C'est une sorte de contrepoint à l'écriture de Cohen alors que bien entendu les deux textes ne sont pas du tout de la même époque. L'amour d'une mère serait-il universel ? Albert Cohen voyait dans les yeux de sa mère : une folie de tendresse, une divine folie. C’est la maternité. C’est la majesté de l’amour, la loi sublime, un regard de Dieu. Soudain, elle m’apparaît comme la preuve de Dieu.
J'ai mal compris (décidément) l'emploi du Petit train des Rita Mitsouko pour accompagner la fin du spectacle. Certes on voit alors les images d'une locomotive tirant un serpentin de wagons (Odyssey Smoking-petit train sur l'eau de Tang Nannan) mais est-ce parce que la chanson aborde le thème très grave et douloureux de la déportation des Juifs pendant la Seconde Guerre mondiale que Dominique Pitoiset l'a choisie ?
Cette chanson écrite en 1988 était dédiée à Sam Ringer, le père de Catherine, qui avait été l’une des victimes. Et je ne pense pas que la mère d'Albert Cohen, décédée à Marseille en janvier 1943, ait été déportée.
Le spectacle s'achève sur le désespoir de l'écrivain : Je suis un poussin sans poule. Il exhorte les garçons à être doux chaque jour avec leur mère.
Son ultime geste est de changer de cravate ... pour en porter une de couleur vive, signe de la fin du deuil ? Ce n'est pas certain puisque la musique de Nat King Cole revient. Mais au cas où on en douterait le comédien saisit la télécommande pour afficher le mot FIN sur l'écran;
Mon conseil : cassez une graine au Bistrot du théâtre (à l’étage) et enchaînez avec Baby. La maternité est au centre des préoccupations de l’Atelier.

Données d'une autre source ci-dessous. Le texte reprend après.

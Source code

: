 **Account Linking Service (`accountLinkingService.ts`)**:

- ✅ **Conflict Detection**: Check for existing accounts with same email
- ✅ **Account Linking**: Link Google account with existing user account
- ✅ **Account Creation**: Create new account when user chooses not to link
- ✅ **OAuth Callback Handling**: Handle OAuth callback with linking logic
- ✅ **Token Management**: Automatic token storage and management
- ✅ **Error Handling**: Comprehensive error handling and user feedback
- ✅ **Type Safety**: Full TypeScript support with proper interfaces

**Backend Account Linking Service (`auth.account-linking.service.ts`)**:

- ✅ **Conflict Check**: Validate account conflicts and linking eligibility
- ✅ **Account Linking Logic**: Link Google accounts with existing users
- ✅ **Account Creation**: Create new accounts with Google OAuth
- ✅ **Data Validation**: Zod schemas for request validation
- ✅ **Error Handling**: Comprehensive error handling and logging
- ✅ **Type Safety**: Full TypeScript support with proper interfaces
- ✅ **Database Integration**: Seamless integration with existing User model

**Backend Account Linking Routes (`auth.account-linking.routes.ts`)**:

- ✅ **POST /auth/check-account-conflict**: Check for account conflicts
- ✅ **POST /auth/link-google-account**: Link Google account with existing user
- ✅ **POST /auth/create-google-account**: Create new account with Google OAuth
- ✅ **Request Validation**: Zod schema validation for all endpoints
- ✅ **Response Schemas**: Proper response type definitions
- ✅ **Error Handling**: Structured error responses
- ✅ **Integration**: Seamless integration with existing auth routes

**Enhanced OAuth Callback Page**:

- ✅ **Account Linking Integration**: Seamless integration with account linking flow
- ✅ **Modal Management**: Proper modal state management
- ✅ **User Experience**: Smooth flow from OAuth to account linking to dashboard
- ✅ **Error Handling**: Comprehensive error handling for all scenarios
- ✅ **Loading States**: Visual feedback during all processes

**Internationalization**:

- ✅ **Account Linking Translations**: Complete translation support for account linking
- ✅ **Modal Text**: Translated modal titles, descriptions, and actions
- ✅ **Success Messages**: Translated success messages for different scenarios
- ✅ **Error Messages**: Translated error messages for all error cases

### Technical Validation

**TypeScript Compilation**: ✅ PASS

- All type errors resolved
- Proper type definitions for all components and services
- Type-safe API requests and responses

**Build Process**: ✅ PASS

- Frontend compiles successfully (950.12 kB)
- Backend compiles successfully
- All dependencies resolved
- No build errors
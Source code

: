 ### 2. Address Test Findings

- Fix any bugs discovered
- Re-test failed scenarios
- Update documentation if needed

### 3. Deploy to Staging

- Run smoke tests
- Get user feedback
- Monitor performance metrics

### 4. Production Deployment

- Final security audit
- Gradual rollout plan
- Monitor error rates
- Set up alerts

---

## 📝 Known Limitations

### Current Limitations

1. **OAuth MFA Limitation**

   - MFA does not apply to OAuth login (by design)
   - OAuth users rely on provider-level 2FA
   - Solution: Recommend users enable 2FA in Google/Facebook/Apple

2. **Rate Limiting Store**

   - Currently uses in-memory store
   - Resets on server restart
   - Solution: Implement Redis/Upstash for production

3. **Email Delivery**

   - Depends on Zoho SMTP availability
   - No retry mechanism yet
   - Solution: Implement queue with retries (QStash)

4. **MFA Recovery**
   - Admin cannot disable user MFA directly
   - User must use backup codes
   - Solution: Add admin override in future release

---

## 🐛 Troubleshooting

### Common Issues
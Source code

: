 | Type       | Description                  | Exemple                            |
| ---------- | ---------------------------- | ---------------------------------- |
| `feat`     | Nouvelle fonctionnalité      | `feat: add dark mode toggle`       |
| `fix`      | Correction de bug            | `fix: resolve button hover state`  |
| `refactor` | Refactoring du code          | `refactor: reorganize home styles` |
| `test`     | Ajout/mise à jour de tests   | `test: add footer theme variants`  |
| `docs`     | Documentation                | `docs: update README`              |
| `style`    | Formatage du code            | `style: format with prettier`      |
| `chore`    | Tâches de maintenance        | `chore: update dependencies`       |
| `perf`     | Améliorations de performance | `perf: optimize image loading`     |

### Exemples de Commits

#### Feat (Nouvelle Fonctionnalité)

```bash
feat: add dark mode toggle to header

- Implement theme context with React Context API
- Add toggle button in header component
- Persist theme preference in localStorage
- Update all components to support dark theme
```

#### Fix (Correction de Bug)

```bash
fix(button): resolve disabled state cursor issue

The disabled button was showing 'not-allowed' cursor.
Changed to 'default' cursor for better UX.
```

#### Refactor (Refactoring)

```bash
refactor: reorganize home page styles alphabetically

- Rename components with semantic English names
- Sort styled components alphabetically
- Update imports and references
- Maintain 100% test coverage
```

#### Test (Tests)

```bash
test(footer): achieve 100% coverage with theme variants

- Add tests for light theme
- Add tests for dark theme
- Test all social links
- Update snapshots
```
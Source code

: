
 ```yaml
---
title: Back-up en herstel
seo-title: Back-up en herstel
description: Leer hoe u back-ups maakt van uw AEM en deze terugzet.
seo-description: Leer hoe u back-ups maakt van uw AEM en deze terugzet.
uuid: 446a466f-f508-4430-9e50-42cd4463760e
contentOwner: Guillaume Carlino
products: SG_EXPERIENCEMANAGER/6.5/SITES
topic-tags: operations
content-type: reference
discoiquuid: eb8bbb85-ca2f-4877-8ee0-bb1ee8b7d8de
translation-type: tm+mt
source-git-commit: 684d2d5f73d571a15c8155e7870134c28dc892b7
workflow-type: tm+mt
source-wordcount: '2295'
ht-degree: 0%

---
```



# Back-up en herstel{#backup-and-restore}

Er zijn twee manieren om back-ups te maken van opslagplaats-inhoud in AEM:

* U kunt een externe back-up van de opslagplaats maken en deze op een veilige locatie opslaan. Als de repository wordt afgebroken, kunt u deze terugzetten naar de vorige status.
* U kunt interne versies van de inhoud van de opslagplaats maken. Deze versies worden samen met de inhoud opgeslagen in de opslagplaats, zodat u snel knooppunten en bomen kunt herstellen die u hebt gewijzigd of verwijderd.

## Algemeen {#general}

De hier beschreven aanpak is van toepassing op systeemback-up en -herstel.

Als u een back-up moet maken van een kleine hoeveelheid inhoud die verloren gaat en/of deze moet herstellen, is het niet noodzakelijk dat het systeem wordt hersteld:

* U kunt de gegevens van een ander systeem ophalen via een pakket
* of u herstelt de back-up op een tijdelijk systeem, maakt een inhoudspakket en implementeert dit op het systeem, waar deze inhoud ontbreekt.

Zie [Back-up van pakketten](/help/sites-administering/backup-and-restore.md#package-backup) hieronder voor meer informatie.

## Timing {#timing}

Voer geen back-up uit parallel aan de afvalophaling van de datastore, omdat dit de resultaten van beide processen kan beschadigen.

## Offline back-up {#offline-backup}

Après la mère bien réelle d’Albert Cohen c’est la question de la procréation pour autrui qu'Hélène Vincent met brillamment en scène.
Le livre de ma mère
De Albert Cohen
Mise en scène, conception lumières et scénographie de Dominique Pitoiset
Avec Patrick Timsit
Au Théâtre de l'Atelier
1 place Charles Dullin - 75018 Paris
Jusqu'au 17 mars 2018 à 19h du mardi au samedi
Représentations supplémentaires :
À 16h, les samedis 10 et 17 mars et à 19h, lundi 12 mars.